Arslan I. E. , Altinova A. E. , Yilmaz B. A. , Yalcin M. M. , Akturk M., YETKİN İ. , ...Daha Fazla

TRACE ELEMENTS AND ELECTROLYTES, cilt.36, sa.2, ss.73-78, 2019 (SCI İndekslerine Giren Dergi) identifier

  • Yayın Türü: Makale / Tam Makale
  • Cilt numarası: 36 Konu: 2
  • Basım Tarihi: 2019
  • Doi Numarası: 10.5414/tex01558
  • Dergi Adı: TRACE ELEMENTS AND ELECTROLYTES
  • Sayfa Sayıları: ss.73-78

Özet

Background: There is some evidence suggesting an interaction between the renin-angiotensin-aldosterone system (RAAS) and parathyroid hormone (PTH). Recently, the number of patients who have been diagnosed as asymptomatic hyperparathyroidism among patients with primary hyperparathyroidism (PHPT) has been increasing steadily. Although there are many studies on cardiovascular outcomes in primary hyperparathyroidism, there is not enough data on cardiovascular outcomes in patients with asymptomatic hyperparathyroidism yet. Objective: Our objective was to investigate plasma renin levels and aldosterone concentrations in patients with asymptomatic PHPT. Study design: 32 patients with asymptomatic PHPT and 22 healthy control subjects were recruited for this study. Materials and methods: The levels of renin, aldosterone concentration, PTH, calcium, phosphorus, creatinine, and creatinine clearance were investigated.
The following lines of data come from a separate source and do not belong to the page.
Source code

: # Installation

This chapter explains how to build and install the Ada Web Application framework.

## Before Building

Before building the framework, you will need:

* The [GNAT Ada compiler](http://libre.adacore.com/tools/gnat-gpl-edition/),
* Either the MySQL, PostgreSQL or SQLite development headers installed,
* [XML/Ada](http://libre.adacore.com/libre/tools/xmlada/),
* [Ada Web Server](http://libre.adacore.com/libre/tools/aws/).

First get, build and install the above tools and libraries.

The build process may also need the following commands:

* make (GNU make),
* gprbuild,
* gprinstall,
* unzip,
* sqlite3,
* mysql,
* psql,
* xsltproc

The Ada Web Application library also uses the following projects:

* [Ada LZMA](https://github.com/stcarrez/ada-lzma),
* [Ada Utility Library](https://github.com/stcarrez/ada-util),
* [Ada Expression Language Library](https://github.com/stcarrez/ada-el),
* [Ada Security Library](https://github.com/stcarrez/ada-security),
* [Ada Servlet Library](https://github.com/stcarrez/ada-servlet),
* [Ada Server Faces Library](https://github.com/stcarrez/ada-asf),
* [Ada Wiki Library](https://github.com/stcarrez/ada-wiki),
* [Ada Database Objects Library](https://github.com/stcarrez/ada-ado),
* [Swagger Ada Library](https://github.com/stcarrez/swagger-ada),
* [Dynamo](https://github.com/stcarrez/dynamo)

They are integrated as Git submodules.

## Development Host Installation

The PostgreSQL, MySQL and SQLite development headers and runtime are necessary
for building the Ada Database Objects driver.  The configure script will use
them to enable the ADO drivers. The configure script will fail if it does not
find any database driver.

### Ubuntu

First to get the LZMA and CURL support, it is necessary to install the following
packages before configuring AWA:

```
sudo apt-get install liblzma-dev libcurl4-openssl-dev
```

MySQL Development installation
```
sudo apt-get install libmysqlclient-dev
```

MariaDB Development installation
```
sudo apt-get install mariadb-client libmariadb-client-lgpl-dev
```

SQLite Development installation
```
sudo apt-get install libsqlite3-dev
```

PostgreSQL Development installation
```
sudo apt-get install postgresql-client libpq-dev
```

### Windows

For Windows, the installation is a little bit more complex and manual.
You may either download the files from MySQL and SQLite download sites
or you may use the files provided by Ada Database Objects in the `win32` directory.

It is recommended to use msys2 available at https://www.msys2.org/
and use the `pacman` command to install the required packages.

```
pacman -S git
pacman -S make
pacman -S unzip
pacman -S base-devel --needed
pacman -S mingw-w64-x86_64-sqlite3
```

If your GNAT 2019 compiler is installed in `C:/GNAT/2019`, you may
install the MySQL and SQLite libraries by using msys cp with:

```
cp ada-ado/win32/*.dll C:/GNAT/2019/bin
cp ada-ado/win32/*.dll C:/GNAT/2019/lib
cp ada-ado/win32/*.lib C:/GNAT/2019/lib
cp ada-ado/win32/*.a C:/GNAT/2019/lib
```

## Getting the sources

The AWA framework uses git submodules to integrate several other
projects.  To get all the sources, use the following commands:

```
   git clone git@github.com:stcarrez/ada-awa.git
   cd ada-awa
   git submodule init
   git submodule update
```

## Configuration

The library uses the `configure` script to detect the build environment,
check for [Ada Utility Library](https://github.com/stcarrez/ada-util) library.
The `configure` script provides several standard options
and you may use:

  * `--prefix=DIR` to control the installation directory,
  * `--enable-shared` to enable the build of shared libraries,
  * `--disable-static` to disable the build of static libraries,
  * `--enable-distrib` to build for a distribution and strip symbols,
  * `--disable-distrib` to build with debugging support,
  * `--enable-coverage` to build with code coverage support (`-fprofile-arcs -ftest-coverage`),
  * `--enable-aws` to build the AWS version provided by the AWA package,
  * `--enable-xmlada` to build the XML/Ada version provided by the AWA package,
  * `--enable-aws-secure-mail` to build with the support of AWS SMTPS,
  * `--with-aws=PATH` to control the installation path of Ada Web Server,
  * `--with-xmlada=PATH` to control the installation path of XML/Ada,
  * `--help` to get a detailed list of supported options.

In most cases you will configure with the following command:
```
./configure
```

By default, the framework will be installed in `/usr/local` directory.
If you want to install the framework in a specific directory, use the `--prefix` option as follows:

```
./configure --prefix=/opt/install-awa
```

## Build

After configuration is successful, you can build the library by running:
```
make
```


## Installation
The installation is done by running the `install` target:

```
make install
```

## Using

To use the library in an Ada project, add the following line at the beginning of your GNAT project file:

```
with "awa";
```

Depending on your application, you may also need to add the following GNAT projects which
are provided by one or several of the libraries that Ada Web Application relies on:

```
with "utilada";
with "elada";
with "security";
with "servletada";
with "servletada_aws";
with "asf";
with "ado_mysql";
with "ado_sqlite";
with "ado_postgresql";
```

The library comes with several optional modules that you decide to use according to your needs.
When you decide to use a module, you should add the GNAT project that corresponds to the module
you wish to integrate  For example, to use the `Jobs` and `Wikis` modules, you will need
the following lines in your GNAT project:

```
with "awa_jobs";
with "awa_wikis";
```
Results: Median PTH and calcium levels were higher and phosphorus levels were lower in patients with asymptomatic PHPT than control group (p = 0.0001, p = 0.0001, p = 0.0001). There were no statistically significant differences in terms of plasma renin levels (5.9 (3.3 - 9.0) vs. 5.0 (1.8 - 14.5) mU/L, p = 0.62) and aldosterone concentrations (95.0 (52.3 - 132.4) vs. 105.9 (93.2 - 206.5) pg/mL, p = 0.08) between the groups. Also, there were no correlations between calcium, PTH levels and renin levels and aldosterone concentrations (p > 0.05). Conclusion: Our results suggest no major alterations in the RAAS in patients with asymptomatic PHPT.